Leaving San Francisco for a 125-mile /200-kilometer drive to Monterey.

After a quick breakfast of sandwiches, fruit, and coffee at Bread and Cacao, next-door to our hotel (199 Sutter Street and Kearny), we headed south on US-101 to San Mateo.

route 8 SF - Monterrey

I forgot to back-up the webcam footage that evening, so newer files had unfortunately overwritten this leg of our road trip. Therefore, no footage of the near collisions as some idiots used the ‘remain in your lane’ concept to do a 90mph / 140km/h slalom to still make an exit for SFO. Luckily, we set course to the coast by taking Highway 92 to Half Moon Bay, where we picked up Highway 1 southbound again, readjusting to the laid back pace and fantastic scenery.
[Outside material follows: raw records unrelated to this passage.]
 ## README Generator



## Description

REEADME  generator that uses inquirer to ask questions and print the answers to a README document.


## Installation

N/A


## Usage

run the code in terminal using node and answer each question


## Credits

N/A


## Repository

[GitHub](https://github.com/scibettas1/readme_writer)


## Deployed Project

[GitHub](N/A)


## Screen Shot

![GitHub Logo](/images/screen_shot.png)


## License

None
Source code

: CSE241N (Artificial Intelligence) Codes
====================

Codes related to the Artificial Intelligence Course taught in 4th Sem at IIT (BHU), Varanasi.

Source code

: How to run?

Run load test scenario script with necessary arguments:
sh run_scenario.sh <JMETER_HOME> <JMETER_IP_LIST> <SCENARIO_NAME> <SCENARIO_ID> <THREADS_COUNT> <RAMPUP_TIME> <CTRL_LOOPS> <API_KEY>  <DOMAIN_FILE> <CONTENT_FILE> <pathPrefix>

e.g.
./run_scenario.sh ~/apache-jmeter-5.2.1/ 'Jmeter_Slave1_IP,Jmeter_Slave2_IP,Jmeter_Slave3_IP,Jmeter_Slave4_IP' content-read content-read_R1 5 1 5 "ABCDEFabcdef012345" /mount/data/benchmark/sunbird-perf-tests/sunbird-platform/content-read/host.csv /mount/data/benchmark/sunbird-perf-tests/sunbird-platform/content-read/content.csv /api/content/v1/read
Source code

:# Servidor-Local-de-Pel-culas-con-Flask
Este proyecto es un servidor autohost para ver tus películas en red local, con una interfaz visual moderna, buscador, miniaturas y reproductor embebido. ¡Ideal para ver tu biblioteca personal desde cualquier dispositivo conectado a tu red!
The only scenic pictures we took along the way was at our first real stop at the Gazos Creek Año Nuevo State Park near Pescadero:

As we wanted to visit the aquarium in Monterey that afternoon, we only had a short stop in Santa Cruz. The Hawaiian food we had in Eureka had struck a chord, and due to our craving for a good Poke Bowl, we had selected Pono Hawaiian Grill (120 Union St) for lunch.

Chantal opted for the Salmon-Cilantro & Avocado Poke: cubed salmon filet, sweet onions, green onions, tomato, fresh minced cilantro, and sliced avocado, shoyu poke sauce, black sesame seeds and sushi ginger on top. I chose the Creamy Wasabi Poke: cubed Ahi tuna, sweet onion, and cucumber mixed with wasabi mayo and topped with Japanese furikake seasoning, sushi ginger, and crispy wontons. They were both incredibly tasty! The kids had the Grilled Teriyaki Beef: sirloin tip beef marinated in a shoyu, garlic, ginger and sugar-based marinade topped with sesame seeds and green onion (and steamed rice and macaroni salad of course!) as well as the very lovely Kalua pork Quesedilla which came with a very nice sweet and sour sauce.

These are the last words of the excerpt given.